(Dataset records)
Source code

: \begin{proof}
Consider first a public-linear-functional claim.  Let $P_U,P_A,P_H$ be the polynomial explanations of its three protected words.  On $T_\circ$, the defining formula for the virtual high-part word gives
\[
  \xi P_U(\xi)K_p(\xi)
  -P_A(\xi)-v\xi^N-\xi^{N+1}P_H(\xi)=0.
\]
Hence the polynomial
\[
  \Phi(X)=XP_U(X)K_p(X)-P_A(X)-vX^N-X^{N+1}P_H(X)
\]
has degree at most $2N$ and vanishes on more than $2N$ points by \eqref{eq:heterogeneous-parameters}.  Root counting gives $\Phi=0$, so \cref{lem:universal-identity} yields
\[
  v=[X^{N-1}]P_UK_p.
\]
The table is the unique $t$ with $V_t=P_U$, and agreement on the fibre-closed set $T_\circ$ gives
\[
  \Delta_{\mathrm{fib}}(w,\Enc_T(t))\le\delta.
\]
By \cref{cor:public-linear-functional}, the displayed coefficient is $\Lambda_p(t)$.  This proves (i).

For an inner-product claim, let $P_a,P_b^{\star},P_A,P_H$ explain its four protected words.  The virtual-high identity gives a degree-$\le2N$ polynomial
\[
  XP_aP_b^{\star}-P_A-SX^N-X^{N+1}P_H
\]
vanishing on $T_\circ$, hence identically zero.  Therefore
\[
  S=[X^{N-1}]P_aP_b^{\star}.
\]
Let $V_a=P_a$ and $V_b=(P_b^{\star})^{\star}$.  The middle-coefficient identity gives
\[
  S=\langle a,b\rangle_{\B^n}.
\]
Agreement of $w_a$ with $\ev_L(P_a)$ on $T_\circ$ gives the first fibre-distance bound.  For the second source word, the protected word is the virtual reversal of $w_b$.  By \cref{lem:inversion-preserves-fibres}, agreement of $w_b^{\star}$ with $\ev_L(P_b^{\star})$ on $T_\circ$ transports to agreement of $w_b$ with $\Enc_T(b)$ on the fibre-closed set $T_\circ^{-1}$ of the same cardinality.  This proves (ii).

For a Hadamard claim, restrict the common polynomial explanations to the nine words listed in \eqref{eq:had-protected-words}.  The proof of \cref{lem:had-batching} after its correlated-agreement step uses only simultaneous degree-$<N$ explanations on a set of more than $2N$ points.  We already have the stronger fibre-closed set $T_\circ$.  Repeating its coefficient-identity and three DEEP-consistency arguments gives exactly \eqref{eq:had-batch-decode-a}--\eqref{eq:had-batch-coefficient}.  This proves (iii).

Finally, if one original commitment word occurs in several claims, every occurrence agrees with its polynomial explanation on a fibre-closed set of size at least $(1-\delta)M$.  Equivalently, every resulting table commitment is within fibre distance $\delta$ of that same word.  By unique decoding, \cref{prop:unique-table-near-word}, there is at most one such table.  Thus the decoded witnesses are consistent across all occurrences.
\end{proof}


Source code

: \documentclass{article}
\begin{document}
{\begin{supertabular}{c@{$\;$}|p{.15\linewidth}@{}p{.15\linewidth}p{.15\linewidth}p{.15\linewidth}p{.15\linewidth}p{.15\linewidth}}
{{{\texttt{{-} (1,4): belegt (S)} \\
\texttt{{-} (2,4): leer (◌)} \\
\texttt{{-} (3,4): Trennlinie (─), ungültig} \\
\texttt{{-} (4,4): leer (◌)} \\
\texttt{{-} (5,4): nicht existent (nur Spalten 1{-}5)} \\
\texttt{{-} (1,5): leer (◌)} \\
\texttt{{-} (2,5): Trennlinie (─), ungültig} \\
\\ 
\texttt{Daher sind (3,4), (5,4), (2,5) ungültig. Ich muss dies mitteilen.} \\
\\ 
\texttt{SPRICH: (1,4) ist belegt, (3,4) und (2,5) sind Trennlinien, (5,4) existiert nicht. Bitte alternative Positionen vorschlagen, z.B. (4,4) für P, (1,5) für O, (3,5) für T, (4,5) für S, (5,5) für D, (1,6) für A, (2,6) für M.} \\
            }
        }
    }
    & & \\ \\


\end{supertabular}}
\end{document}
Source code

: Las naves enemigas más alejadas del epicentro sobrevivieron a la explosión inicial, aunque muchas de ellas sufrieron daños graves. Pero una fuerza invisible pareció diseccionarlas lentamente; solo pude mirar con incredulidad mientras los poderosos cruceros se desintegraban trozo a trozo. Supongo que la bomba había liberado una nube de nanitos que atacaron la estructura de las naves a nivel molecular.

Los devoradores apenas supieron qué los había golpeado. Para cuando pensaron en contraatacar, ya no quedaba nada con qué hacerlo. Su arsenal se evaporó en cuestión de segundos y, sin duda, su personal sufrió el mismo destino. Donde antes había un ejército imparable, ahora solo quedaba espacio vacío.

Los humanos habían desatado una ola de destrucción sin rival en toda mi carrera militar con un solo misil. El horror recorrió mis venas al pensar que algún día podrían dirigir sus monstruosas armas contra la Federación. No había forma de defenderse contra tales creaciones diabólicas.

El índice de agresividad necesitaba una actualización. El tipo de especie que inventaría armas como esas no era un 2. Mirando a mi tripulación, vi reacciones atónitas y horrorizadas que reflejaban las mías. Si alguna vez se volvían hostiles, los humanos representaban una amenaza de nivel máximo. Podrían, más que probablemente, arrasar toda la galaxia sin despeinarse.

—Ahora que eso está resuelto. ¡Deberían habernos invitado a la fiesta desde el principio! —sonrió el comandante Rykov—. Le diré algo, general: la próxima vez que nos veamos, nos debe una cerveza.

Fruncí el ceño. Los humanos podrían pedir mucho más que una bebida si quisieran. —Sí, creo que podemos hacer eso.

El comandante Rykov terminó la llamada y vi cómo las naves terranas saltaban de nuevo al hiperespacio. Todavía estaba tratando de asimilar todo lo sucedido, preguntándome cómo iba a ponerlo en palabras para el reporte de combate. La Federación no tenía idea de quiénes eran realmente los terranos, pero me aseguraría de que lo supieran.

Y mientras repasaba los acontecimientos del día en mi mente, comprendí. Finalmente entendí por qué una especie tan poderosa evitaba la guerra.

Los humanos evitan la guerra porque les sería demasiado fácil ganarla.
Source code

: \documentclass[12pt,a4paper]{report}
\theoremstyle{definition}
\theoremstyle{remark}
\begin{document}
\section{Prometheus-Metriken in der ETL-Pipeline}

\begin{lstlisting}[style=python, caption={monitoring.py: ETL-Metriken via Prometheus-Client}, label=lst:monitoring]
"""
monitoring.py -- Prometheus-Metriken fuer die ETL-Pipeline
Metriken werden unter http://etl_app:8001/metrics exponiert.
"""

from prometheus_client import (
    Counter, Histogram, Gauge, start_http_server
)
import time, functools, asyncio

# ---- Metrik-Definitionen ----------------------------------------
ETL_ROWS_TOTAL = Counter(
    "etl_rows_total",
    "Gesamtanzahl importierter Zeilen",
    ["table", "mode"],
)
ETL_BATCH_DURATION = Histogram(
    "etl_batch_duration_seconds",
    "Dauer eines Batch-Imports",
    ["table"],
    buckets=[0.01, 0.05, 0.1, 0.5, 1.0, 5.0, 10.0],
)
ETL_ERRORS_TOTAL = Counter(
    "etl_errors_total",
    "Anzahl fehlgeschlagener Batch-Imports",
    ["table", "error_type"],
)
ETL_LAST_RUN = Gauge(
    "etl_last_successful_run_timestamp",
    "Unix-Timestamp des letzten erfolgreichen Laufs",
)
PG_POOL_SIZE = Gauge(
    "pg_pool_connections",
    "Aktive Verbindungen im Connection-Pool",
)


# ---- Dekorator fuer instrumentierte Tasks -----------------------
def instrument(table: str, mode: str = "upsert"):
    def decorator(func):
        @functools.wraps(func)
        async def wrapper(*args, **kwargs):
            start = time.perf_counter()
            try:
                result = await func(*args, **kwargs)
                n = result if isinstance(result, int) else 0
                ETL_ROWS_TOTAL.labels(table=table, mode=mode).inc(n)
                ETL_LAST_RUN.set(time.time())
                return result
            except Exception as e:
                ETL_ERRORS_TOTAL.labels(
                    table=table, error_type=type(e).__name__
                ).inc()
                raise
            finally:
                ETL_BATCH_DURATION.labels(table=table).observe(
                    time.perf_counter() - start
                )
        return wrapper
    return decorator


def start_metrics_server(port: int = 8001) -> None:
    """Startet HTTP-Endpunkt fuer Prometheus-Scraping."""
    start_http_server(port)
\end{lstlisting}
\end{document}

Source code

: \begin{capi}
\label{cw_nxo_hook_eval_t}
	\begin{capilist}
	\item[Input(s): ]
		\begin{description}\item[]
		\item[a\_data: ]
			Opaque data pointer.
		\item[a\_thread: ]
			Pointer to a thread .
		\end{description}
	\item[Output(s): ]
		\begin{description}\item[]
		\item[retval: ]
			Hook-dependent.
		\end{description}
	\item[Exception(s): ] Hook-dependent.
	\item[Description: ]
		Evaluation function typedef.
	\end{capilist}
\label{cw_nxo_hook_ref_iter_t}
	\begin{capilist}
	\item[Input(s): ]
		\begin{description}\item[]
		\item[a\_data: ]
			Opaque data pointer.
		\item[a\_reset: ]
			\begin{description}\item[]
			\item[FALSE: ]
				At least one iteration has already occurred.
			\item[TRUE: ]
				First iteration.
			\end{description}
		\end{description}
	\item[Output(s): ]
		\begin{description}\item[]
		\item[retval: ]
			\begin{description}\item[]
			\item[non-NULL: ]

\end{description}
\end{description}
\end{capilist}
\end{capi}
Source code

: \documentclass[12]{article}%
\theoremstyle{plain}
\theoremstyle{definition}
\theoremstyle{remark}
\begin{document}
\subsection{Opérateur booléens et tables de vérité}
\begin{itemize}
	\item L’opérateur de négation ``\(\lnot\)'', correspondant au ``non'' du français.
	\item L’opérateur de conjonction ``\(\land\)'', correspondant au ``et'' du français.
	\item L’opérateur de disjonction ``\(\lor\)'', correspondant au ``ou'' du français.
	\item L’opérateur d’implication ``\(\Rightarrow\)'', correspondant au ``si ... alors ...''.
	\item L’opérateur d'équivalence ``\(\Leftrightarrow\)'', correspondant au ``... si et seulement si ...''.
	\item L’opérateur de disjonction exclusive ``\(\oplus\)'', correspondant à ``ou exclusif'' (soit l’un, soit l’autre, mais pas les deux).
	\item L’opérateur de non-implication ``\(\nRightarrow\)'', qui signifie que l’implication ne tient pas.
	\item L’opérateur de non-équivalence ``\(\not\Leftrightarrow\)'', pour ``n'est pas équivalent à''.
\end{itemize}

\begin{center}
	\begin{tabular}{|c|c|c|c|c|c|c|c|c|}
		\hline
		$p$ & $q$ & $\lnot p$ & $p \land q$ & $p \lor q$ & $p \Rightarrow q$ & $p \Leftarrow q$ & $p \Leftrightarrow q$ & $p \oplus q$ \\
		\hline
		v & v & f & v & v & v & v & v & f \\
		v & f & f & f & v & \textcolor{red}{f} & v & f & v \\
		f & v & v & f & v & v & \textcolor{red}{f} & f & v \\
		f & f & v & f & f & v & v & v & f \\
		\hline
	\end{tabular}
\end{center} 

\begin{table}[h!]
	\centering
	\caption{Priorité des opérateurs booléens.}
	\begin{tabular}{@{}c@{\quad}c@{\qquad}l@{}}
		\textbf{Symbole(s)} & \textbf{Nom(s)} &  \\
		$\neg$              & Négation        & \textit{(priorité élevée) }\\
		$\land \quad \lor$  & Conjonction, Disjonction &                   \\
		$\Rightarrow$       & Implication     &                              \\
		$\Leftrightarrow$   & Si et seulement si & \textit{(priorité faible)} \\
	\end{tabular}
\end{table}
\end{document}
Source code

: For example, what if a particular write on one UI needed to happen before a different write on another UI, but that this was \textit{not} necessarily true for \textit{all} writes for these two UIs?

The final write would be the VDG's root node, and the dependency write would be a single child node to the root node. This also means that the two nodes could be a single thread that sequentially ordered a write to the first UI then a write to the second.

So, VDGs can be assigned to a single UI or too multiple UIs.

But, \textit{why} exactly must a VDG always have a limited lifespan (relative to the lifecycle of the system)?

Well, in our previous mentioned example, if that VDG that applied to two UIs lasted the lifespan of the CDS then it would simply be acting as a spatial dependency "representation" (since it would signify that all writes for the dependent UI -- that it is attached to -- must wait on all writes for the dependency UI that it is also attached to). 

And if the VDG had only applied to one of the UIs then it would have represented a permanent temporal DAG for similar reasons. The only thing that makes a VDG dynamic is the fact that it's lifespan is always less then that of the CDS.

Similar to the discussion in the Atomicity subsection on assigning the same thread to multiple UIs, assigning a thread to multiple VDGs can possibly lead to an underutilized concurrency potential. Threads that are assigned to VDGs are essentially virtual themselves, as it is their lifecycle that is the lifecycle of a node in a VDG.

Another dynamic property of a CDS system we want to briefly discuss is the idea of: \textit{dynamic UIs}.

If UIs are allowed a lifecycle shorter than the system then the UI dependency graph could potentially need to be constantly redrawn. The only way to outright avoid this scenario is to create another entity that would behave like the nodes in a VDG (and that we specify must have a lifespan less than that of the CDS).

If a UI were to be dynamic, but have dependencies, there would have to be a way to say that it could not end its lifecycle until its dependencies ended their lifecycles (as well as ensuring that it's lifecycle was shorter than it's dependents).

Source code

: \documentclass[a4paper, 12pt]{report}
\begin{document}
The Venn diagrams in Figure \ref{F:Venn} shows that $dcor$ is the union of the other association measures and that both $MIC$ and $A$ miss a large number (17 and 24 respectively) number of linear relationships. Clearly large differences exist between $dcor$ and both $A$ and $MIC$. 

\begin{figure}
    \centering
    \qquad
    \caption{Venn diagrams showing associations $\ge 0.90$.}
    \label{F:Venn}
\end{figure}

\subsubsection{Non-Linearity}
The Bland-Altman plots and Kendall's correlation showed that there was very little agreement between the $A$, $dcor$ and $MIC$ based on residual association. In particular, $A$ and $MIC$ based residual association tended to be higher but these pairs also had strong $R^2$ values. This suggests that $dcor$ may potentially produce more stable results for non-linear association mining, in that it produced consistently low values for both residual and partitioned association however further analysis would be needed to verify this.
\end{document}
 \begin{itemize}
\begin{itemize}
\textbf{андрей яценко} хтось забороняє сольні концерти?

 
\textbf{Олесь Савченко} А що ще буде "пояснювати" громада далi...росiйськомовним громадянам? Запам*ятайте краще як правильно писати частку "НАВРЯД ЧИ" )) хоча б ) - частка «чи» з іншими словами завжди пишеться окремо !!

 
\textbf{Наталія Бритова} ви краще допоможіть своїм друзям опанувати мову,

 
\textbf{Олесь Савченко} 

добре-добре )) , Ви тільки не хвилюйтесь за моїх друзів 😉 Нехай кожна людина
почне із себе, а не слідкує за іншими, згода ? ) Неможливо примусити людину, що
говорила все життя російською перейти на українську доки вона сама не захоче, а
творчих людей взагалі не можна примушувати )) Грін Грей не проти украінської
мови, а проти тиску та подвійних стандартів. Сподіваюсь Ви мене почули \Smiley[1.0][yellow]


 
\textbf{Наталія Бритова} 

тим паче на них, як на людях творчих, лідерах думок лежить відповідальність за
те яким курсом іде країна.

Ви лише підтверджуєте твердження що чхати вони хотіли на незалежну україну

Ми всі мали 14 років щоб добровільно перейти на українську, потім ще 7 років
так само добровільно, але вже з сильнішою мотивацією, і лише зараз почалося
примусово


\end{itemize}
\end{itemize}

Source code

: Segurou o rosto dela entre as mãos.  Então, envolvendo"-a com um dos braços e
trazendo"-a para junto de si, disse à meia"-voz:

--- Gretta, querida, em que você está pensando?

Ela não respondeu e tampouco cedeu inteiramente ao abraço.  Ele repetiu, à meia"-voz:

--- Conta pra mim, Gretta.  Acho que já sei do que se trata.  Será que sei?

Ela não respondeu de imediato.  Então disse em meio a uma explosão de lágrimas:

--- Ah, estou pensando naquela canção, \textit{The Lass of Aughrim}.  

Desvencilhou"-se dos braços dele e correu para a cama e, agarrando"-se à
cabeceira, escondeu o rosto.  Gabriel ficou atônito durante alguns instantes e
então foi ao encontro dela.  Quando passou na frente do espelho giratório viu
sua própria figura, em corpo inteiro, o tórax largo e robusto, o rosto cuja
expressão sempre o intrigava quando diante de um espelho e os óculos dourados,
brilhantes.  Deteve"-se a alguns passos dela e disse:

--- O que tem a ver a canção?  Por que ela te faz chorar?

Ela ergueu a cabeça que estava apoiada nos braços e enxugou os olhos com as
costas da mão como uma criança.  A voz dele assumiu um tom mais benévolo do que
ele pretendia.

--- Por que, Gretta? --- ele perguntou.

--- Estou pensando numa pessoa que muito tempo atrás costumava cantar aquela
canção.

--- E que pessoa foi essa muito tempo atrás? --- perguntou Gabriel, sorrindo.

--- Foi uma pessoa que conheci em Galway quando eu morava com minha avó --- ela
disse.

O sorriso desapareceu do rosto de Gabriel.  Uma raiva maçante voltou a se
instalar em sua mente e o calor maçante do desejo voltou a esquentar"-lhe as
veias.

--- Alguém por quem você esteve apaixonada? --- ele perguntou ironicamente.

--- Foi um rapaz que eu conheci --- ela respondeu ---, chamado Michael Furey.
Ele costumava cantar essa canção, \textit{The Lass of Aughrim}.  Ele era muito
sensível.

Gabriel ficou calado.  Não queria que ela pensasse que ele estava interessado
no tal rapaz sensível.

Exercise goal ▸
Apply a filter for "перейти" to the data above, then copy each line that matches.

Answer for the task ▸
говорила все життя російською перейти на українську доки вона сама не захоче, а
Ми всі мали 14 років щоб добровільно перейти на українську, потім ще 7 років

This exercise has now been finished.